Kondo has turned her signature decluttering guide into a manga comic, The Life-Changing Manga of Tidying Up, which follows a fictional 20-something sales rep named Chiaki, whose life is a figurative and literal mess.
In the story, illustrated by artist Yuko Uramoto, a cartoon Marie Kondo swopps into Chiaki’s disaster of an apartment and saves the day, teaching her the tenets of KonMari method. (“Clothes that look like they would enjoy fluttering in the breeze, or that look too tailored to bend should be hung on a hanger,” cartoon Kondo explains.)
You know who’s loving this book? The parents of teenagers. The Associated Press’ Katherine Roth writes that something magical happened after her two boys read the manga. They tidied up.

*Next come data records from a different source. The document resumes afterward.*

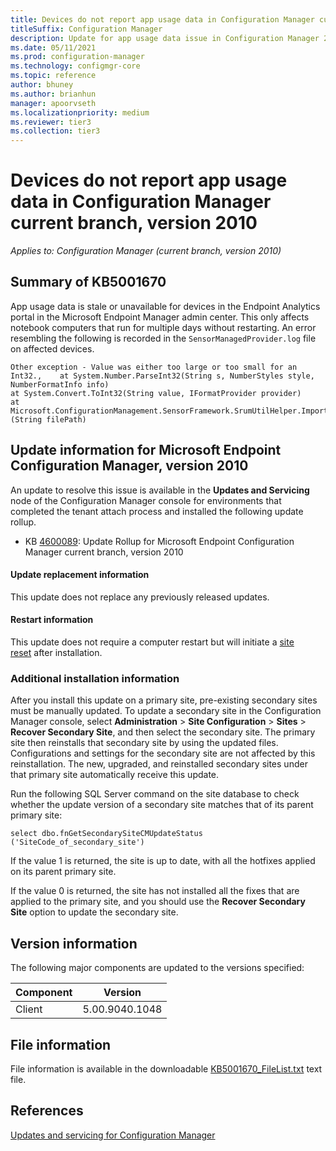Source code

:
 ```yaml
---
title: Devices do not report app usage data in Configuration Manager current branch, version 2010
titleSuffix: Configuration Manager
description: Update for app usage data issue in Configuration Manager 2010
ms.date: 05/11/2021
ms.prod: configuration-manager
ms.technology: configmgr-core
ms.topic: reference
author: bhuney
ms.author: brianhun
manager: apoorvseth
ms.localizationpriority: medium
ms.reviewer: tier3
ms.collection: tier3
---
```

# Devices do not report app usage data in Configuration Manager current branch, version 2010

*Applies to: Configuration Manager (current branch, version 2010)*

## Summary of KB5001670
App usage data is stale or unavailable for devices in the Endpoint Analytics portal in the Microsoft Endpoint Manager admin center. This only affects notebook computers that run for multiple days without restarting.
An error resembling the following is recorded in the `SensorManagedProvider.log` file on affected devices.
   ```text
   Other exception - Value was either too large or too small for an Int32.,    at System.Number.ParseInt32(String s, NumberStyles style, NumberFormatInfo info)
   at System.Convert.ToInt32(String value, IFormatProvider provider)
   at Microsoft.ConfigurationManagement.SensorFramework.SrumUtilHelper.ImportCsvToDataTable[T](String filePath)
   ```

## Update information for Microsoft Endpoint Configuration Manager, version 2010
An update to resolve this issue is available in the **Updates and Servicing** node of the Configuration Manager console for environments that completed the tenant attach process and installed the following update rollup.
- KB [4600089](../../hotfix/2010/4600089.md): Update Rollup for Microsoft Endpoint Configuration Manager current branch, version 2010

#### Update replacement information

This update does not replace any previously released updates.

#### Restart information

This update does not require a computer restart but will initiate a [site reset](../../core/servers/manage/modify-your-infrastructure.md#bkmk_reset) after installation.

### Additional installation information

After you install this update on a primary site, pre-existing secondary sites must be manually updated. To update a secondary site in the Configuration Manager console, select **Administration** > **Site Configuration** > **Sites** >  **Recover Secondary Site**, and then select the secondary site. The primary site then reinstalls that secondary site by using the updated files. Configurations and settings for the secondary site are not affected by this reinstallation. The new, upgraded, and reinstalled secondary sites under that primary site automatically receive this update.

Run the following SQL Server command on the site database to check whether the update version of a secondary site matches that of its parent primary site:
   ```code
   select dbo.fnGetSecondarySiteCMUpdateStatus ('SiteCode_of_secondary_site')
   ```
If the value 1 is returned, the site is up to date, with all the hotfixes applied on its parent primary site.

If the value 0 is returned, the site has not installed all the fixes that are applied to the primary site, and you should use the **Recover Secondary Site** option to update the secondary site.

## Version information
The following major components are updated to the versions specified:

|Component |Version |
|---|---|
| Client | 5.00.9040.1048 |

## File information
File information is available in the downloadable [KB5001670_FileList.txt](https://aka.ms/KB5001670_FileList) text file.

## References
[Updates and servicing for Configuration Manager](../../core/servers/manage/updates.md)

While my two sons, ages 12 and 14, had zero interest in her earlier books, they battled over who could rip through Kondo’s manga as soon as they spotted it on the dining room table. And while they rolled their eyes when I asked if it had made a difference in their lives, my younger son was soon putting his desk in order and going through his drawers, and my older son packed for a family trip by carefully rolling his clothes into neat little packets in his suitcase. He also commented on a recently acquired cabinet in our living room, noting Kondo’s advice that additional storage furniture should be unnecessary in a properly decluttered home.
Then my boys passed the book on to a friend, who also rolled his eyes and shrugged when asked if he’d learned anything from it. But within days, he’d packed up no less than seven bags of unwanted toys and clothes from his room.
How to fold dresses and skirts, the Kondo way:
Ten Speed Press
Amazon reviewers are sharing similar stories about the book, which is a breezy read, yet fully covers the depths and intricacies of the method – how we accumulate heaps of items “just because”, how we hang onto way too many “someday” books, how three files for paperwork are all we really need.
One parent announced that her 10-year-old daughter has “joined in with ‘Kondo-ing’ our household”. Wrote another reviewer, “My tween & teen kids love this book. After reading, my daughter had four large bags for the thrift store.” And another: “I bought this for my teenagers. The manga format made it less of a ‘chore’ to read. I even caught them laughing. The pictures help one to visualise her concepts. So when I tell the kids its time to fold and put away laundry, they know exactly what to do!”
Maybe Kondo is the superhero we have been waiting for.